In my search for clarification about the meaning of the word “technology”, I came across this quote from Max Frisch: “Technology … the knack of so arranging the world that we don’t have to experience it.”
This quote struck me as particularly abrasive – its sweeping negativity about technology assumes that technology is tedious, unnecessary, and elitist. It suggests that our attempts to improve, develop, and invent are futile and ironically doomed to fail even if they succeed, by shutting us off from what is “real.”
I would, instead suggest that the purposes and goals of technology are much more varied and much more nuanced than Frisch’s snarky characterization. For one thing, I’ve had great difficulty trying to select a specific meaning for technology – finding that it can (and does) mean everything from art to knowledge to tools to techniques.

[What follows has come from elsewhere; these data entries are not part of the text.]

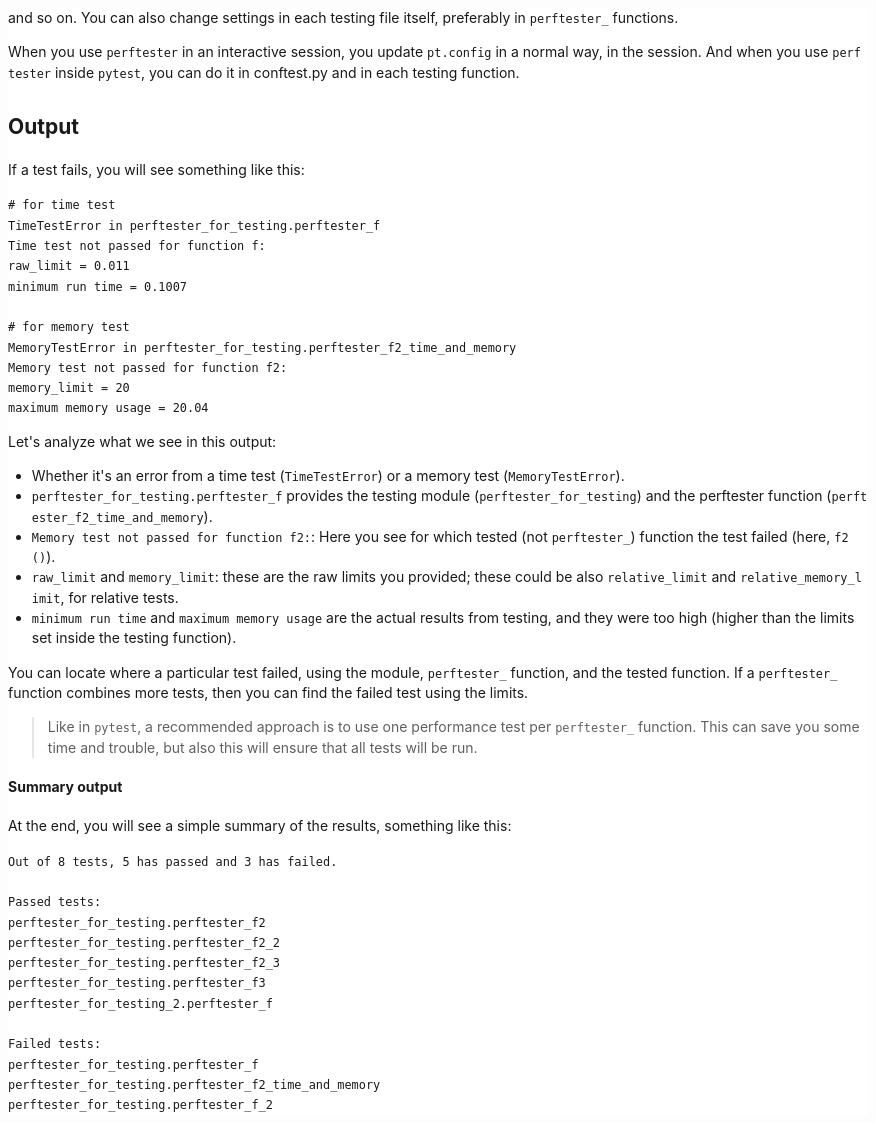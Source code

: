 and so on. You can also change settings in each testing file itself, preferably in `perftester_` functions.

When you use `perftester` in an interactive session, you update `pt.config` in a normal way, in the session. And when you use `perftester` inside `pytest`, you can do it in conftest.py and in each testing function.


## Output

If a test fails, you will see something like this:

```shell
# for time test
TimeTestError in perftester_for_testing.perftester_f
Time test not passed for function f:
raw_limit = 0.011
minimum run time = 0.1007

# for memory test
MemoryTestError in perftester_for_testing.perftester_f2_time_and_memory
Memory test not passed for function f2:
memory_limit = 20
maximum memory usage = 20.04
```

Let's analyze what we see in this output:

* Whether it's an error from a time test (`TimeTestError`) or a memory test (`MemoryTestError`).
* `perftester_for_testing.perftester_f` provides the testing module (`perftester_for_testing`) and the perftester function (`perftester_f2_time_and_memory`).
* `Memory test not passed for function f2:`: Here you see for which tested (not `perftester_`) function the test failed (here, `f2()`).
* `raw_limit` and `memory_limit`: these are the raw limits you provided; these could be also `relative_limit` and `relative_memory_limit`, for relative tests.
* `minimum run time` and `maximum memory usage` are the actual results from testing, and they were too high (higher than the limits set inside the testing function).

You can locate where a particular test failed, using the module, `perftester_` function, and the tested function. If a `perftester_` function combines more tests, then you can find the failed test using the limits.

> Like in `pytest`, a recommended approach is to use one performance test per `perftester_` function. This can save you some time and trouble, but also this will ensure that all tests will be run.


#### Summary output

At the end, you will see a simple summary of the results, something like this:

```shell
Out of 8 tests, 5 has passed and 3 has failed.

Passed tests:
perftester_for_testing.perftester_f2
perftester_for_testing.perftester_f2_2
perftester_for_testing.perftester_f2_3
perftester_for_testing.perftester_f3
perftester_for_testing_2.perftester_f

Failed tests:
perftester_for_testing.perftester_f
perftester_for_testing.perftester_f2_time_and_memory
perftester_for_testing.perftester_f_2
```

One definition of technology which I liked was, “the total knowledge and skills available to any human society for industry, art, science, etc” (World English Dictionary). I tend to restrict my definition of what is and is not technology to simply tools and objects – computers, chairs, pencils, knives, clothespins, etc., but this definition focuses entirely on knowledge and skill; what we know is technology as well. Our techniques and practices have been developed, honed, molded, tested, and re-formulated just as much as any physical object or tool we might use to achieve a task.
If we strip away all of the technology from the way we live, we go back much further than it would first appear. Without our knowledge, skills, and tools we would find ourselves crouched in the forest, naked and searching for food. Or as Frisch would say, “experiencing the world.”